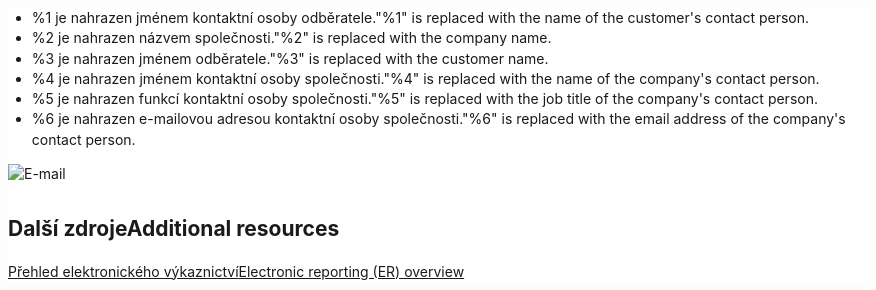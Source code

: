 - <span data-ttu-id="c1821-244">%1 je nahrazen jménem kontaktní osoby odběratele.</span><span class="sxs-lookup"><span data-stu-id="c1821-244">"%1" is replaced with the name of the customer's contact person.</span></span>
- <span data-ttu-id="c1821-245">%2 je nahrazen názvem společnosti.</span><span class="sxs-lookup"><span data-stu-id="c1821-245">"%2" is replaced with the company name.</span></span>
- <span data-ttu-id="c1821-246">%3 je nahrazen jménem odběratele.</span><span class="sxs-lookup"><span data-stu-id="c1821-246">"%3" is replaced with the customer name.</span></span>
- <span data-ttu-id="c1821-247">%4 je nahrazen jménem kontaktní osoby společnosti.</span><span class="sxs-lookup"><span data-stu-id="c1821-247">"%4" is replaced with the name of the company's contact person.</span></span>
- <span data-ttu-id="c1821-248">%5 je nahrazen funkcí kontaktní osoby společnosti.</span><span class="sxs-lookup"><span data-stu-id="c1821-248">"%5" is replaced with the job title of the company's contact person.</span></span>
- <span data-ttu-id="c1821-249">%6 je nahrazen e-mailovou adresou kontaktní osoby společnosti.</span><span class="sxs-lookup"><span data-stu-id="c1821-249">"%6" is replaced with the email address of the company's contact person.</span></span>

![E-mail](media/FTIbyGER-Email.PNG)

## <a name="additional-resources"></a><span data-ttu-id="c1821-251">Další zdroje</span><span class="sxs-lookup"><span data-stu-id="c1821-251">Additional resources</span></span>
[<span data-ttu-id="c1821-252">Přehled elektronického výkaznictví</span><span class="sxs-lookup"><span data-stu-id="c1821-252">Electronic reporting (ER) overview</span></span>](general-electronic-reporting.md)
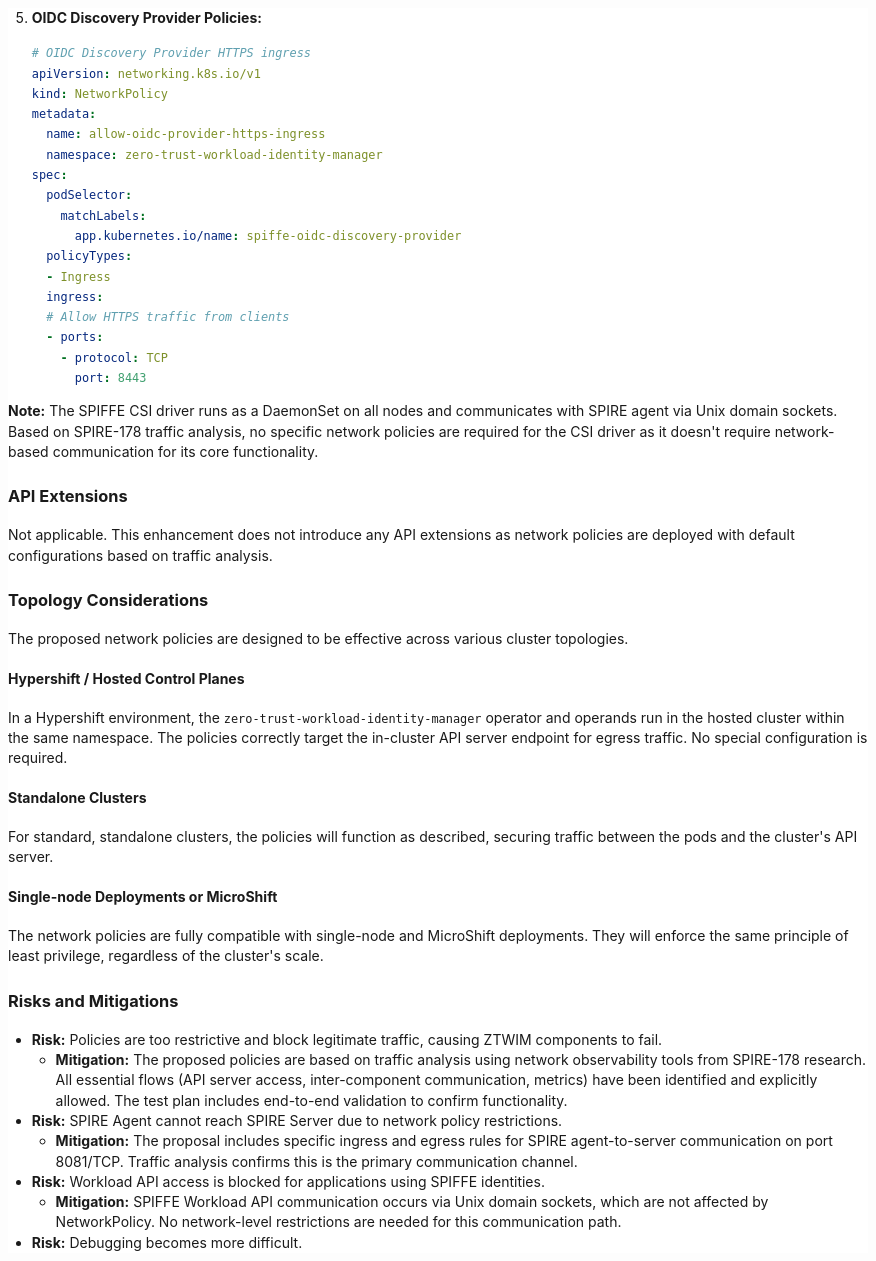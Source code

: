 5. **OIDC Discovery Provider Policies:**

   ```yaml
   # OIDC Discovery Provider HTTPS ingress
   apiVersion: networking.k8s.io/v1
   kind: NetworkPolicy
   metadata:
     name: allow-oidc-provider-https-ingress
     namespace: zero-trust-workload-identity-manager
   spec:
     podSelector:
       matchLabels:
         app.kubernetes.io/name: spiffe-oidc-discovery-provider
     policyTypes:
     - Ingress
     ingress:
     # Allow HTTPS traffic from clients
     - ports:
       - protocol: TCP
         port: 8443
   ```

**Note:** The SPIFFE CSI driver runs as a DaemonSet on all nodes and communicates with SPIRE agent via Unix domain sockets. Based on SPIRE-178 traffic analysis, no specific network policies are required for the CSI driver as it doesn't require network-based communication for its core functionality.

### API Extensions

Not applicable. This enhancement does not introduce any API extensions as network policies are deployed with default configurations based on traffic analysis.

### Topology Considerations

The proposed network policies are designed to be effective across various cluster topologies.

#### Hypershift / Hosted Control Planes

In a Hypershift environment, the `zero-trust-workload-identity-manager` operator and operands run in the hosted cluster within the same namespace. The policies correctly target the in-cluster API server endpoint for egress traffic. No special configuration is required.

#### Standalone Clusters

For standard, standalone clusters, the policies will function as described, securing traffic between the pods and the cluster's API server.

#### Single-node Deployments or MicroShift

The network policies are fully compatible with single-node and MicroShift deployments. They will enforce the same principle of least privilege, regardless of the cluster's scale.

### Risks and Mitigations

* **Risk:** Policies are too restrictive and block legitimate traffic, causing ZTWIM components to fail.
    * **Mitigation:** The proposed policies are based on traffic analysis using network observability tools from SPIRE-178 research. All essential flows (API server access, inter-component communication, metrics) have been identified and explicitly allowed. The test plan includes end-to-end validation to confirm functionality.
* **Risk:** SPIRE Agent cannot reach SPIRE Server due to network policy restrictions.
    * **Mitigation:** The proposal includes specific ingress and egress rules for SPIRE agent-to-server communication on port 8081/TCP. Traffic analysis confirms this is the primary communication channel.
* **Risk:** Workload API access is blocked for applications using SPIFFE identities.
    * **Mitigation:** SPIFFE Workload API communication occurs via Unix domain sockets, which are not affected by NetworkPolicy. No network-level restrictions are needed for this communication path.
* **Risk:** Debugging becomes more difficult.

═══

* Task statement: Beginning at the line above with "customer's contact person.</span></span>" and finishing at the line with "the customer name.</span></span>", return each line exactly and return nothing else.

* Response below:
: - <span data-ttu-id="c1821-244">%1 je nahrazen jménem kontaktní osoby odběratele.</span><span class="sxs-lookup"><span data-stu-id="c1821-244">"%1" is replaced with the name of the customer's contact person.</span></span>
- <span data-ttu-id="c1821-245">%2 je nahrazen názvem společnosti.</span><span class="sxs-lookup"><span data-stu-id="c1821-245">"%2" is replaced with the company name.</span></span>
- <span data-ttu-id="c1821-246">%3 je nahrazen jménem odběratele.</span><span class="sxs-lookup"><span data-stu-id="c1821-246">"%3" is replaced with the customer name.</span></span>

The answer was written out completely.